=== Section Start ===

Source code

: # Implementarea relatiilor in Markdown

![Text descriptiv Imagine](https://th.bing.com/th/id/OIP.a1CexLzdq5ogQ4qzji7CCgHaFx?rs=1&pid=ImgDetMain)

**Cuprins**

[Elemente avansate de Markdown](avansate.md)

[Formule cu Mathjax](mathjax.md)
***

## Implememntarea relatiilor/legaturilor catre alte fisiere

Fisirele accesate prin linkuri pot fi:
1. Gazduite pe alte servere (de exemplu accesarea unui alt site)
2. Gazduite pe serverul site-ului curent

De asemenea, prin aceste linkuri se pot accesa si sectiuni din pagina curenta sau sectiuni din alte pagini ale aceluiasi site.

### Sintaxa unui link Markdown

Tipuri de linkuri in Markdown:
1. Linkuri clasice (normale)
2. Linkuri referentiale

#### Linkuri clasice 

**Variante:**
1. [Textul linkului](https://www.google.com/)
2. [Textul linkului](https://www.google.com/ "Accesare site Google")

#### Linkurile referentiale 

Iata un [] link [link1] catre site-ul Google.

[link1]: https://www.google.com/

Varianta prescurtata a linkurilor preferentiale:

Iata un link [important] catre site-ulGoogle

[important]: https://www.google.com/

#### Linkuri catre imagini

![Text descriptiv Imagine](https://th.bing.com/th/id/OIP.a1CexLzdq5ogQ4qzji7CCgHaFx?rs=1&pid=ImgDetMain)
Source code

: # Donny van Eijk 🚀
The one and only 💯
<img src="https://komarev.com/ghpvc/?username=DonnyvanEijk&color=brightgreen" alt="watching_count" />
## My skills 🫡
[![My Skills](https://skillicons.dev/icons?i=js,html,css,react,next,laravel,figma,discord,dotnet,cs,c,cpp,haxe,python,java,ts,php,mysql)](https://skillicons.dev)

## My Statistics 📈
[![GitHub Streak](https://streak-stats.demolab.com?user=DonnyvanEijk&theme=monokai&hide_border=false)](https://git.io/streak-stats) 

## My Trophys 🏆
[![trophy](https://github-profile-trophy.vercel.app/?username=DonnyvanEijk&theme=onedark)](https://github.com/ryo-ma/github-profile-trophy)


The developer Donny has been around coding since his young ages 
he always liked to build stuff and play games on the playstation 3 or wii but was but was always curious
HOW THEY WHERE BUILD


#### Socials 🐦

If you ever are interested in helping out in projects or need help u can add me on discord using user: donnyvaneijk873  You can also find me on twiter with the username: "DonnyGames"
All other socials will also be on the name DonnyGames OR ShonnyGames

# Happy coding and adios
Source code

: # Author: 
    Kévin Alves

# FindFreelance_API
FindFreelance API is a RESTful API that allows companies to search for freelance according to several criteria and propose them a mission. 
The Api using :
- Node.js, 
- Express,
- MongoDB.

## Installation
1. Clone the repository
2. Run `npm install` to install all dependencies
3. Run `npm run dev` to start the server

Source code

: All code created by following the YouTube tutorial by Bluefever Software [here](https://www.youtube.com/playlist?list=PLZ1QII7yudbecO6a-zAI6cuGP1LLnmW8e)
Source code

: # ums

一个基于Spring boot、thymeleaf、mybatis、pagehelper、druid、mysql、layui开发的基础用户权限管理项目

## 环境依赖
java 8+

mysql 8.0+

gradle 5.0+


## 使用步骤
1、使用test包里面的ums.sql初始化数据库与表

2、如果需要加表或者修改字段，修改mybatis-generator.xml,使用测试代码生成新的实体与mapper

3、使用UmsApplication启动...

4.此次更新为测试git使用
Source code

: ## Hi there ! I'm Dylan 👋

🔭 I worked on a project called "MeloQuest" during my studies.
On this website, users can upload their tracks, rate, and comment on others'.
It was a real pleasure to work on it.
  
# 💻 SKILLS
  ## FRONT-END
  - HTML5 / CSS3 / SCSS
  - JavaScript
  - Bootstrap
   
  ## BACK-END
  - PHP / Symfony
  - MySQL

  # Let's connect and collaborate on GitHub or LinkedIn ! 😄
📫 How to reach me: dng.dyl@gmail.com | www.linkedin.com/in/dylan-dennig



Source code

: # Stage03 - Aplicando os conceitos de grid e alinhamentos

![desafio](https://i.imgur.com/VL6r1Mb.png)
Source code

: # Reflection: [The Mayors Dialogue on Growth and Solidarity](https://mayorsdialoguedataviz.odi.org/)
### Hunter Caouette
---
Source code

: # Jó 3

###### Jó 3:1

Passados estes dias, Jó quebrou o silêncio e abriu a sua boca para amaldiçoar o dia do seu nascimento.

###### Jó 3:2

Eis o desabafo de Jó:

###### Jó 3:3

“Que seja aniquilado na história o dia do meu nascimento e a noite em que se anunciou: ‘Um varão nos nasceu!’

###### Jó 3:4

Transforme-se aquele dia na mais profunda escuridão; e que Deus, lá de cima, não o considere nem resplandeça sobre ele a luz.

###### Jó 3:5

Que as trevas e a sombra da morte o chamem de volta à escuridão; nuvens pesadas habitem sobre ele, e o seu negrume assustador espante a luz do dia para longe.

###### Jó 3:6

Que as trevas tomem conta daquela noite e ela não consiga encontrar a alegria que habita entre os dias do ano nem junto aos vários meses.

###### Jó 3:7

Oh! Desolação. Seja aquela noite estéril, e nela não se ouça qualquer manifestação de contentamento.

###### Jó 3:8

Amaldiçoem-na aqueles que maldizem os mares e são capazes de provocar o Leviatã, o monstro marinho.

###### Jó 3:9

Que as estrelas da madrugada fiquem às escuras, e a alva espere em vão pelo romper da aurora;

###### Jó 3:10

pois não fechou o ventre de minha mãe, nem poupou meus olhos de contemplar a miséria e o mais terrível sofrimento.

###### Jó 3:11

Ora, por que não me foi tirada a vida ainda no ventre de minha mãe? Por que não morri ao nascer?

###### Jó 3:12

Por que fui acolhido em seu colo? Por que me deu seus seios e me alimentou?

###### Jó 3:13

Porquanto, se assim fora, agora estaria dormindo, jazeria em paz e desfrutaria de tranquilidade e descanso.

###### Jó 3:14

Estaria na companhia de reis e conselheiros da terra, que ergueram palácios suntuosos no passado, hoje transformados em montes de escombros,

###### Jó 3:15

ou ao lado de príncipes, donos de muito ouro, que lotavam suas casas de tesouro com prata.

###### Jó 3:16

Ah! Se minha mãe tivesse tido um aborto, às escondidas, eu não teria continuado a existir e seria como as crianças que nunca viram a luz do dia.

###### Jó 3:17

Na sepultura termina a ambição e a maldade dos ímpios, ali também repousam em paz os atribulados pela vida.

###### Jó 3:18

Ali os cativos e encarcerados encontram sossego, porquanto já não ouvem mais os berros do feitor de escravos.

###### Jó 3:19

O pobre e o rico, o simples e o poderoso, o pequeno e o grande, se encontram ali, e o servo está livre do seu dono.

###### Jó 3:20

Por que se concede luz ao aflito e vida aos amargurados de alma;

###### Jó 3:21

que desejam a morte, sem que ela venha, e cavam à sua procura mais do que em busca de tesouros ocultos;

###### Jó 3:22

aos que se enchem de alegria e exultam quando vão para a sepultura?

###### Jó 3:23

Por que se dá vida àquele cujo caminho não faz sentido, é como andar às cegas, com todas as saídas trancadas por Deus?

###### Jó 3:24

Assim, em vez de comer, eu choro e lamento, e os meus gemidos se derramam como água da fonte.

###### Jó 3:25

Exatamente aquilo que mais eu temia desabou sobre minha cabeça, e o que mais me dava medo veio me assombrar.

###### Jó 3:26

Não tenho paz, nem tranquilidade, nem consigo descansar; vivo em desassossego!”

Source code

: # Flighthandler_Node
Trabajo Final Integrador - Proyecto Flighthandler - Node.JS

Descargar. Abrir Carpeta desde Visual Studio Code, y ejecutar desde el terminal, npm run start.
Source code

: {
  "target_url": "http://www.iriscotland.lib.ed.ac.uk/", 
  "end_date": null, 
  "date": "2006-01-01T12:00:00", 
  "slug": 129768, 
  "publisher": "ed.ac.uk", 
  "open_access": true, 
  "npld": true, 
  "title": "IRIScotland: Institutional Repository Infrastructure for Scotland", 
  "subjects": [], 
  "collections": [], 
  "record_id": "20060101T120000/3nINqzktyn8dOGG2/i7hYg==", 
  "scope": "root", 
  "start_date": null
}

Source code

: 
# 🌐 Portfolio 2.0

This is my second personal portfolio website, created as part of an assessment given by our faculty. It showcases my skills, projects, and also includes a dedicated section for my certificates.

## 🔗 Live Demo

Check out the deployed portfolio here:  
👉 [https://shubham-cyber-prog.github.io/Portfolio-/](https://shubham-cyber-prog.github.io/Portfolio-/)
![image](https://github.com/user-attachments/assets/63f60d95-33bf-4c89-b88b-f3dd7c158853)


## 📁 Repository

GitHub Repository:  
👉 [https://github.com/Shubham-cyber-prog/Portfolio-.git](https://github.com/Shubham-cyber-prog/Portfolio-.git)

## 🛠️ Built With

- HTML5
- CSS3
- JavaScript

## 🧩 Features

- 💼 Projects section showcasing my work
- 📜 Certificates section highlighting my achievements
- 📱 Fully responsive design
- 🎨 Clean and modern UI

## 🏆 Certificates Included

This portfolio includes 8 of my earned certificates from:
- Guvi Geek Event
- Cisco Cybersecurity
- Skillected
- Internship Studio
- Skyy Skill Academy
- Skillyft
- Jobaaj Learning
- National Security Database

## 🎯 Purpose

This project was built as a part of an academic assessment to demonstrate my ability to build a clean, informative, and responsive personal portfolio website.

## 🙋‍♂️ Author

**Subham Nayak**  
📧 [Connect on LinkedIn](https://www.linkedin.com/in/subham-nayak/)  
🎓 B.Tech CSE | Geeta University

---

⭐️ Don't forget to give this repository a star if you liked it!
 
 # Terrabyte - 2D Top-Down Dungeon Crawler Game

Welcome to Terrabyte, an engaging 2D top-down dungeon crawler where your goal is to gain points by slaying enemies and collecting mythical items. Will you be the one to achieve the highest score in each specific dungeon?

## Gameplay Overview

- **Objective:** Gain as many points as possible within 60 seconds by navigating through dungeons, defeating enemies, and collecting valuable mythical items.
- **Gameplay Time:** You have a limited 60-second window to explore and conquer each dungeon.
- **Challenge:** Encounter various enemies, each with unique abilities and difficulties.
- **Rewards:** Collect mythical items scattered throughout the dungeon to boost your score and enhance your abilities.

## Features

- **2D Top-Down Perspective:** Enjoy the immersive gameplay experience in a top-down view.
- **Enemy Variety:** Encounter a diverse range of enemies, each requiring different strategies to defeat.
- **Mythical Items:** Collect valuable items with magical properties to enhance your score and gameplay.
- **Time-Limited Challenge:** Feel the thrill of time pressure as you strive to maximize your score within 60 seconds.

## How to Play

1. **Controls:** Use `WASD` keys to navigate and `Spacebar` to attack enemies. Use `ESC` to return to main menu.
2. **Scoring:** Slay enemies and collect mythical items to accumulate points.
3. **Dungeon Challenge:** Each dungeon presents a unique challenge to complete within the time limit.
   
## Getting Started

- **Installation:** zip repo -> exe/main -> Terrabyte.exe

=== Section End ===

Required action = Please print exactly the lines of the entries above, beginning with the line that contains "- **Enemy Variety:**" and ending with the last line.

Task output =
- **Enemy Variety:** Encounter a diverse range of enemies, each requiring different strategies to defeat.
- **Mythical Items:** Collect valuable items with magical properties to enhance your score and gameplay.
- **Time-Limited Challenge:** Feel the thrill of time pressure as you strive to maximize your score within 60 seconds.

## How to Play

1. **Controls:** Use `WASD` keys to navigate and `Spacebar` to attack enemies. Use `ESC` to return to main menu.
2. **Scoring:** Slay enemies and collect mythical items to accumulate points.
3. **Dungeon Challenge:** Each dungeon presents a unique challenge to complete within the time limit.
   
## Getting Started

- **Installation:** zip repo -> exe/main -> Terrabyte.exe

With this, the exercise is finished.